● Required action
Pick every line out of the entries below that holds the string "None", and report them.

● Plain-text document sources
***
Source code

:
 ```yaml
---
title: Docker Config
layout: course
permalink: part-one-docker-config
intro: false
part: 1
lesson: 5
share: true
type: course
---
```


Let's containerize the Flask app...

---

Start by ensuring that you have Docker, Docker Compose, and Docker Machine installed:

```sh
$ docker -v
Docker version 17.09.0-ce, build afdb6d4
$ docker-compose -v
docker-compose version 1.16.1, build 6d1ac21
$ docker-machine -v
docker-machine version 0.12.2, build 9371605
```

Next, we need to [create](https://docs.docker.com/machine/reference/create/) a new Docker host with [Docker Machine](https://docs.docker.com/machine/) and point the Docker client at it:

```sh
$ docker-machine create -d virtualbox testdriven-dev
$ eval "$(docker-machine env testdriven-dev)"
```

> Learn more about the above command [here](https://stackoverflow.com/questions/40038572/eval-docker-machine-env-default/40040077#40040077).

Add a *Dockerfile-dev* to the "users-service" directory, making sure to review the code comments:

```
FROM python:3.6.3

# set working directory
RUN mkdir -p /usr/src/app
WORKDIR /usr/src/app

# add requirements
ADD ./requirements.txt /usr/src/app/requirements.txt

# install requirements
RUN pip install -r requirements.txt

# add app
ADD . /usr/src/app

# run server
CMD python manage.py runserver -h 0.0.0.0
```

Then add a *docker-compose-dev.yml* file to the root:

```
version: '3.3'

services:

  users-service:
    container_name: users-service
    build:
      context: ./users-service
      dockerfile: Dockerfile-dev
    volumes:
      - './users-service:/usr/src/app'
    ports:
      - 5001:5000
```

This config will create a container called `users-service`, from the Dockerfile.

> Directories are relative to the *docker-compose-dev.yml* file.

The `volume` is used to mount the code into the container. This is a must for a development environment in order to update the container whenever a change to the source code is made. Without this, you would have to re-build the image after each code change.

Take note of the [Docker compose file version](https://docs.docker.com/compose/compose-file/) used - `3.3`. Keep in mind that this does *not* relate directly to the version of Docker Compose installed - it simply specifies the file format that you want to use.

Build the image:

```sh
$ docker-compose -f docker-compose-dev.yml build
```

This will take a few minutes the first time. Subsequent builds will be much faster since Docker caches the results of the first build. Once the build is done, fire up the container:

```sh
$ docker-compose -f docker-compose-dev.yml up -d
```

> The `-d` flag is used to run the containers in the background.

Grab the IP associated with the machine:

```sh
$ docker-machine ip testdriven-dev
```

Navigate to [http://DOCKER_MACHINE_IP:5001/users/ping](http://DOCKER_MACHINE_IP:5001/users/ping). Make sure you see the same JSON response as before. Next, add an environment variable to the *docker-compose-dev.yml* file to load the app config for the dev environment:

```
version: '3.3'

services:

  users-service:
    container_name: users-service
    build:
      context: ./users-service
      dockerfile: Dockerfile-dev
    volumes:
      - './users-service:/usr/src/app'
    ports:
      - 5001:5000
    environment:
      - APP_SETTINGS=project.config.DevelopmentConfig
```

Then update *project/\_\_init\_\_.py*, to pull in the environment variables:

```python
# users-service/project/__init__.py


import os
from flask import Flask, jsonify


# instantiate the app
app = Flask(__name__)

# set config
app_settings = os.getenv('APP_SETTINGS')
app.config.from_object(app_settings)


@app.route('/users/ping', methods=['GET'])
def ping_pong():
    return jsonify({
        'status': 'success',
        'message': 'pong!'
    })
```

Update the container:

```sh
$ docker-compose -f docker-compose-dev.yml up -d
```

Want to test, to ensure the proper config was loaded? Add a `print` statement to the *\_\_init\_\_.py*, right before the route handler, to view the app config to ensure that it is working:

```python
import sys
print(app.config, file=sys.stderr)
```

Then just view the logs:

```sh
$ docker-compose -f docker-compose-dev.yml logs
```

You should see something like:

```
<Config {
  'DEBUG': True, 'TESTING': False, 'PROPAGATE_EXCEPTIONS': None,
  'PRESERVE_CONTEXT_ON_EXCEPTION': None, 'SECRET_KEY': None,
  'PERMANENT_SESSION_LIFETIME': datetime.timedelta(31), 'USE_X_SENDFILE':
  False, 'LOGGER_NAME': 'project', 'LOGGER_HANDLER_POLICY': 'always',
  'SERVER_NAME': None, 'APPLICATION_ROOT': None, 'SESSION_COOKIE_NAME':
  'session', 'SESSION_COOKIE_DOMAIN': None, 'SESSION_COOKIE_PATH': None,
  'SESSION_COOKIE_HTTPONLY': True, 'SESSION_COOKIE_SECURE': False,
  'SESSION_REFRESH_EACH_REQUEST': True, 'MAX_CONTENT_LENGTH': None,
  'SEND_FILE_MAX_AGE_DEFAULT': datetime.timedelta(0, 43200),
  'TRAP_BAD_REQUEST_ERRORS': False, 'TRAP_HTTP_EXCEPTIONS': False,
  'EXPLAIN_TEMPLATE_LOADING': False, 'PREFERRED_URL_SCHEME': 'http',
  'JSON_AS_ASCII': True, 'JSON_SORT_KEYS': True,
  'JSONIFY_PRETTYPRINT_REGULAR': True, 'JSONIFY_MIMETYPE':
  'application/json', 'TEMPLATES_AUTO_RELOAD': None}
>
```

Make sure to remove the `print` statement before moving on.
***
● Your solution
  'DEBUG': True, 'TESTING': False, 'PROPAGATE_EXCEPTIONS': None,
  'PRESERVE_CONTEXT_ON_EXCEPTION': None, 'SECRET_KEY': None,
  'SERVER_NAME': None, 'APPLICATION_ROOT': None, 'SESSION_COOKIE_NAME':
  'session', 'SESSION_COOKIE_DOMAIN': None, 'SESSION_COOKIE_PATH': None,
  'SESSION_REFRESH_EACH_REQUEST': True, 'MAX_CONTENT_LENGTH': None,
  'application/json', 'TEMPLATES_AUTO_RELOAD': None}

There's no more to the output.